Optimizing Curved EM Skins for Opportunistic Relaying in Vehicular Networks

TL;DR

This paper proposes a novel static curved electromagnetic skin (CEMS) design for vehicles, transforming them into passive relays to improve communication in vehicular networks, especially when direct paths are blocked.

Contribution

It introduces a new phase profile design method for static CEMS based on traffic-influenced angle distributions, optimizing spectral efficiency and coverage probability.

Findings

Significant improvements in spectral efficiency when direct paths are blocked.

Enhanced coverage probability with properly designed CEMS.

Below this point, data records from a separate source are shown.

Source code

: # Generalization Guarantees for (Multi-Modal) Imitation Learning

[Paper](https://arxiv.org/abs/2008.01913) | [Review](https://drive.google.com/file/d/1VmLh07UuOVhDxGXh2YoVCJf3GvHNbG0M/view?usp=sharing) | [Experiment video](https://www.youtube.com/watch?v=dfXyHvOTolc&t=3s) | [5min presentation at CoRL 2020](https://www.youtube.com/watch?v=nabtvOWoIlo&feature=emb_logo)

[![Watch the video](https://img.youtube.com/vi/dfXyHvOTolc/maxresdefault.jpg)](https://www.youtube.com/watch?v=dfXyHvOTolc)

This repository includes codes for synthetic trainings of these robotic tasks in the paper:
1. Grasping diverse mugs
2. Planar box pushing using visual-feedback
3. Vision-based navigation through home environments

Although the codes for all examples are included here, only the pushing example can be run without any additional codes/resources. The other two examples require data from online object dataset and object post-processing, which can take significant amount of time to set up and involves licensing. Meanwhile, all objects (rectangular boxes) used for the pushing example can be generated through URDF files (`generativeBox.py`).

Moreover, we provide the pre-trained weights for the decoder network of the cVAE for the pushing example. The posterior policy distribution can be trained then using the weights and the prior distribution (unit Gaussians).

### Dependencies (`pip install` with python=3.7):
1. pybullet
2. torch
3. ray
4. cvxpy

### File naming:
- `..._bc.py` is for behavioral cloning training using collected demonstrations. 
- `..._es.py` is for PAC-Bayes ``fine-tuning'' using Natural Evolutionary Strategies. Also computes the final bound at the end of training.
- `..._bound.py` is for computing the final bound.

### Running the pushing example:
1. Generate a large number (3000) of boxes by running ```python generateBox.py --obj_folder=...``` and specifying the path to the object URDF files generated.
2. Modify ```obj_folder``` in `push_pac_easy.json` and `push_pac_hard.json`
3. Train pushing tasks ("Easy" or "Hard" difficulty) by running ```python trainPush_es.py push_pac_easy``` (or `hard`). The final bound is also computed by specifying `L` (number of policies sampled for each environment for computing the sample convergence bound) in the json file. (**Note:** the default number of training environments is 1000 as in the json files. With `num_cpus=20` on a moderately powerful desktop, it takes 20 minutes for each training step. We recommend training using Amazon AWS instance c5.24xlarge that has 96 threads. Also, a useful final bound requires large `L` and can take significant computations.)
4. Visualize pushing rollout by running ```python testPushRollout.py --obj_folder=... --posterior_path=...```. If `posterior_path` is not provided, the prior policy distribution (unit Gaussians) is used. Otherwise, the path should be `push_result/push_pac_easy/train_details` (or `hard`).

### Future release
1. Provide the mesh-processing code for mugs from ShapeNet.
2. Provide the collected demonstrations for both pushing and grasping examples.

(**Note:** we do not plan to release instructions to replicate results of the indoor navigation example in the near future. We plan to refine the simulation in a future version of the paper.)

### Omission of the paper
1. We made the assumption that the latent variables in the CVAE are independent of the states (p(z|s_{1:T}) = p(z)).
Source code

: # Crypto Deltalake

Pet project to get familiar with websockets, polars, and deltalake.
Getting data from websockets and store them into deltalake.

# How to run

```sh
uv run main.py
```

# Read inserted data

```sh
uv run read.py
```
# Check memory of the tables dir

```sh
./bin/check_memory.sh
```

Validation of the proposed optimization method through numerical simulations.

Abstract

Electromagnetic skins (EMSs) are recognized for enhancing communication performance, spanning from coverage to capacity. While much of the scientific literature focuses on reconfigurable intelligent surfaces that dynamically adjust phase configurations over time, this study takes a different approach by considering low-cost static passive curved EMS (CEMS)s. These are pre-configured during manufacturing to conform to the shape of irregular surfaces, e.g., car doors, effectively transforming them into anomalous mirrors. This design allows vehicles to serve as opportunistic passive relays, mitigating blockage issues in vehicular networks. This paper delves into a novel design method for the phase profile of CEMS based on coarse a-priori distributions of incident and reflection angles onto the surface, influenced by vehicular traffic patterns. A penalty-based method is employed to optimize both the average spectral efficiency (SE) and average coverage probability, and it is compared against a lower-complexity and physically intuitive modular architecture, utilizing a codebook-based discrete optimization technique. Numerical results demonstrate that properly designed CEMS lead to a remarkable improvements in average SE and coverage probability, namely when the direct path is blocked.